### WORK INSTRUCTIONS
In your reply, reproduce the lines from the first one below to the line containing "- **Issue**: TypeScript", inclusive, exactly as they stand.

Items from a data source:

== Segment start ==

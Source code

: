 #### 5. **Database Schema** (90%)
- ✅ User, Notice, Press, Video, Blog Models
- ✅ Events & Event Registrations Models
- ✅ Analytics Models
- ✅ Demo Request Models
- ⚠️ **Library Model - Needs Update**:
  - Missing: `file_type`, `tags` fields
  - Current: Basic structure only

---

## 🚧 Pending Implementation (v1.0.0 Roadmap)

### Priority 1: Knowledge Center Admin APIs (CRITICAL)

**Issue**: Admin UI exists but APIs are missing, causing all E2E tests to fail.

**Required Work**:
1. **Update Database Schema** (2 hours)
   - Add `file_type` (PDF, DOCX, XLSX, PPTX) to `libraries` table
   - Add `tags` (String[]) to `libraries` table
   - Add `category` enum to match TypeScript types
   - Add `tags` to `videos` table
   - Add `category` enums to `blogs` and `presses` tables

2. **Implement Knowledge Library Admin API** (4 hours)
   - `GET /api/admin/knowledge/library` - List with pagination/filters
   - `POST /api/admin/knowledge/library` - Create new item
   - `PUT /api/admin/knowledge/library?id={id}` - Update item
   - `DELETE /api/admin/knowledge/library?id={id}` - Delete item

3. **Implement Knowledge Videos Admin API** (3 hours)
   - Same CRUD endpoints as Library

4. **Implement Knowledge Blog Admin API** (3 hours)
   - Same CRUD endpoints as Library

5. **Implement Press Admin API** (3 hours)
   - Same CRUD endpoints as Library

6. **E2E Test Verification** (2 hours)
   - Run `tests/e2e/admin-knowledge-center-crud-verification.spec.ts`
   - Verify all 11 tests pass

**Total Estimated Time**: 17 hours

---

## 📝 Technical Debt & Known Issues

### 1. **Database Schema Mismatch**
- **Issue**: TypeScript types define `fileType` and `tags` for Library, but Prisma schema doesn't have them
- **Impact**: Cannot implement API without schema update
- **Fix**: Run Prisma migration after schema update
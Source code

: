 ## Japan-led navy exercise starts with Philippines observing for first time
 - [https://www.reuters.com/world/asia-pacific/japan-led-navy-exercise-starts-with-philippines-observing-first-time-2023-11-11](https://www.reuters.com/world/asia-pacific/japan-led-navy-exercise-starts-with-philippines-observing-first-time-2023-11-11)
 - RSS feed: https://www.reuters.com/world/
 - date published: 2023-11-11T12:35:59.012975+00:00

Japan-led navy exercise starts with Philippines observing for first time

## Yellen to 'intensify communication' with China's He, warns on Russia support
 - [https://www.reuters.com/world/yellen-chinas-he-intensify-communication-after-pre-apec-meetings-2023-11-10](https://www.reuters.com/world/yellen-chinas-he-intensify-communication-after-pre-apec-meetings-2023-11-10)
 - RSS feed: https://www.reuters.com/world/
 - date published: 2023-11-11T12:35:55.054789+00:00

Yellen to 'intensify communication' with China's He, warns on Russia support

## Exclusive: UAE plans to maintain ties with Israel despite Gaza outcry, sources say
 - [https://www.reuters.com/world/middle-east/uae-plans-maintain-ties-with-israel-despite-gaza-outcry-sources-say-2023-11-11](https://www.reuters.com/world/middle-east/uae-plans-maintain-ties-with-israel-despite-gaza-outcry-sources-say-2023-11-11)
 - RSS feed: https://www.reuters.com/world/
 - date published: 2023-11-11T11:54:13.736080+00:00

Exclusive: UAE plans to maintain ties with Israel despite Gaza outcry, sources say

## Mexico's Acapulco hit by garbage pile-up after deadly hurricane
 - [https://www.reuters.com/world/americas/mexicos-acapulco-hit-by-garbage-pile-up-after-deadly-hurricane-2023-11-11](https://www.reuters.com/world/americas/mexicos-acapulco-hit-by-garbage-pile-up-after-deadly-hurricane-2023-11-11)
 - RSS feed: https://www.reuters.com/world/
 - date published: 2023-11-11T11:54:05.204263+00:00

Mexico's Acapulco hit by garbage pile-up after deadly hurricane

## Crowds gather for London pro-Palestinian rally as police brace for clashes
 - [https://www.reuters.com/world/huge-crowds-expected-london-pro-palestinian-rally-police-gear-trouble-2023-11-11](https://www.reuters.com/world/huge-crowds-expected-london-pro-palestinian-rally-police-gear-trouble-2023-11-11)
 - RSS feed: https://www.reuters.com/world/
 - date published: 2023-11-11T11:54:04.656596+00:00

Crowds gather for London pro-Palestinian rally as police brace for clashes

== Segment end ==

### RESULT
Source code

: #### 5. **Database Schema** (90%)
- ✅ User, Notice, Press, Video, Blog Models
- ✅ Events & Event Registrations Models
- ✅ Analytics Models
- ✅ Demo Request Models
- ⚠️ **Library Model - Needs Update**:
  - Missing: `file_type`, `tags` fields
  - Current: Basic structure only

---

## 🚧 Pending Implementation (v1.0.0 Roadmap)

### Priority 1: Knowledge Center Admin APIs (CRITICAL)

**Issue**: Admin UI exists but APIs are missing, causing all E2E tests to fail.

**Required Work**:
1. **Update Database Schema** (2 hours)
   - Add `file_type` (PDF, DOCX, XLSX, PPTX) to `libraries` table
   - Add `tags` (String[]) to `libraries` table
   - Add `category` enum to match TypeScript types
   - Add `tags` to `videos` table
   - Add `category` enums to `blogs` and `presses` tables

2. **Implement Knowledge Library Admin API** (4 hours)
   - `GET /api/admin/knowledge/library` - List with pagination/filters
   - `POST /api/admin/knowledge/library` - Create new item
   - `PUT /api/admin/knowledge/library?id={id}` - Update item
   - `DELETE /api/admin/knowledge/library?id={id}` - Delete item

3. **Implement Knowledge Videos Admin API** (3 hours)
   - Same CRUD endpoints as Library

4. **Implement Knowledge Blog Admin API** (3 hours)
   - Same CRUD endpoints as Library

5. **Implement Press Admin API** (3 hours)
   - Same CRUD endpoints as Library

6. **E2E Test Verification** (2 hours)
   - Run `tests/e2e/admin-knowledge-center-crud-verification.spec.ts`
   - Verify all 11 tests pass

**Total Estimated Time**: 17 hours

---

## 📝 Technical Debt & Known Issues

### 1. **Database Schema Mismatch**
- **Issue**: TypeScript types define `fileType` and `tags` for Library, but Prisma schema doesn't have them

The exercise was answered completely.